13.2.1 Server-Specified Expiration

HTTP caching works best when caches can entirely avoid making requests to the origin server. The primary mechanism for avoiding requests is for an origin server to provide an explicit expiration time in the future, indicating that a response MAY be used to satisfy subsequent requests. In other words, a cache can return a fresh response without first contacting the server.

Our expectation is that servers will assign future explicit expiration times to responses in the belief that the entity is not likely to change, in a semantically significant way, before the expiration time is reached. This normally preserves semantic transparency, as long as the server's expiration times are carefully chosen.

The expiration mechanism applies only to responses taken from a cache and not to first-hand responses forwarded immediately to the requesting client.
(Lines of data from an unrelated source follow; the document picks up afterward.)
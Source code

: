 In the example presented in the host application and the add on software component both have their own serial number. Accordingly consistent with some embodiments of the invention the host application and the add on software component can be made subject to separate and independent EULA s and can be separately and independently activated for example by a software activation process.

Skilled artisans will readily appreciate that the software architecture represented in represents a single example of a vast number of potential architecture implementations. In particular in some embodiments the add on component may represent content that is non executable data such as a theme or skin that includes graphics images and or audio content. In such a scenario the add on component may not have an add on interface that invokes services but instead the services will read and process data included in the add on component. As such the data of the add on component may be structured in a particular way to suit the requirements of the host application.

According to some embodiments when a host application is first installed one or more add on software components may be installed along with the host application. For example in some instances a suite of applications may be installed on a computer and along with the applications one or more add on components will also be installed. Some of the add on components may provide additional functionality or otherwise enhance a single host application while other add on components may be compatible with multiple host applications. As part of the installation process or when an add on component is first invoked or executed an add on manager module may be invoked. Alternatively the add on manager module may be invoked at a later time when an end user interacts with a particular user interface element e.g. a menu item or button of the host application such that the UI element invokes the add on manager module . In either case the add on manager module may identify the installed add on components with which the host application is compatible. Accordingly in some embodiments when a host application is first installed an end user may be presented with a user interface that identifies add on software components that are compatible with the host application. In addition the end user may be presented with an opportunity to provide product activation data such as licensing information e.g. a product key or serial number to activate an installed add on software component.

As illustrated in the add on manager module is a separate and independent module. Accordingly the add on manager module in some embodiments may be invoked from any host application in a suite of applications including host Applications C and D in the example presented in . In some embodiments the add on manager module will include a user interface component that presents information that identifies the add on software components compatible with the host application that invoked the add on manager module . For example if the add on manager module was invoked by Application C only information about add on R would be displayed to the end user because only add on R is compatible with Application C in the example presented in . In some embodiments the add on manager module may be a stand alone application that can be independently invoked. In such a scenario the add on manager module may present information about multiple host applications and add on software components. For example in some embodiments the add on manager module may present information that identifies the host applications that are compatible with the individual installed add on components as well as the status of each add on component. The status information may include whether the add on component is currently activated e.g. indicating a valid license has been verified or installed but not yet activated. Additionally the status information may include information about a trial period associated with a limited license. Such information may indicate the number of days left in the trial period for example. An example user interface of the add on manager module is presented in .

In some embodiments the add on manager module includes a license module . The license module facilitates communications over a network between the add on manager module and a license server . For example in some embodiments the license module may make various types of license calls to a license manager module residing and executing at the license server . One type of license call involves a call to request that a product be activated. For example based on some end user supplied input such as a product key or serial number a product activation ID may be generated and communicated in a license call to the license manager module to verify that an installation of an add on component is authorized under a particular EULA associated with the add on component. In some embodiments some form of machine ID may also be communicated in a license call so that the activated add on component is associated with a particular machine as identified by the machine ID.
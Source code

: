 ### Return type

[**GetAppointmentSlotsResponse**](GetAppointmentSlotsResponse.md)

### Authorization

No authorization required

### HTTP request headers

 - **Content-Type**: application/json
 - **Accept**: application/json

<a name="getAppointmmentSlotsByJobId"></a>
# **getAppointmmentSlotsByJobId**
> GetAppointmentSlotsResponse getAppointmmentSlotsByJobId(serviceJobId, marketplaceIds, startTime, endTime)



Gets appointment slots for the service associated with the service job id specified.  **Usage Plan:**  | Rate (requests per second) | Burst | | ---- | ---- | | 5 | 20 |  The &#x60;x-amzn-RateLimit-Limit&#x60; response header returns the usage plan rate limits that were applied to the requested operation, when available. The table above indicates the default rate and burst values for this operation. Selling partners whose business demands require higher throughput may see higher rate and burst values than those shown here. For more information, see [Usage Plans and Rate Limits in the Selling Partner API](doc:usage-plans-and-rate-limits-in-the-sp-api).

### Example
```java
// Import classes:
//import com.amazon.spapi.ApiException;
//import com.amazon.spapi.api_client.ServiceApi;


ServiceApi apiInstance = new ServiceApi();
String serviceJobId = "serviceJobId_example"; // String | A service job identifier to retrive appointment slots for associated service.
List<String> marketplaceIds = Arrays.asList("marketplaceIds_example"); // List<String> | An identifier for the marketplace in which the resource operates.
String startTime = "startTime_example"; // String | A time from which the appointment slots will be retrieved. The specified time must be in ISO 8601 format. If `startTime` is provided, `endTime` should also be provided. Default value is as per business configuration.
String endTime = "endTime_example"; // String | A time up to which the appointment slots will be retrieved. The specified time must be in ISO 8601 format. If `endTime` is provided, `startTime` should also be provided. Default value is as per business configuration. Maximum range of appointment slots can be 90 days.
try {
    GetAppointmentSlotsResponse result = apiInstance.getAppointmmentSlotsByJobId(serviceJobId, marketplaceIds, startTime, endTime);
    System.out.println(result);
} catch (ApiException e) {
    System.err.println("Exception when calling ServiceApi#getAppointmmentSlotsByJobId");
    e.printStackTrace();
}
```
If an origin server wishes to force a semantically transparent cache to validate every request, it MAY assign an explicit expiration time in the past. This means that the response is always stale, and so the cache SHOULD validate it before using it for subsequent requests. See Section 14.9.4 for a more restrictive way to force revalidation.

If an origin server wishes to force any HTTP/1.1 cache, no matter how it is configured, to validate every request, it SHOULD use the "must- revalidate" cache-control directive (see Section 14.9).

Servers specify explicit expiration times using either the Expires header, or the max-age directive of the Cache-Control header.

An expiration time cannot be used to force a user agent to refresh its display or reload a resource; its semantics apply only to caching mechanisms, and such mechanisms need only check a resource's expiration status when a new request for that resource is initiated. See Section 13.13 for an explanation of the difference between caches and history mechanisms.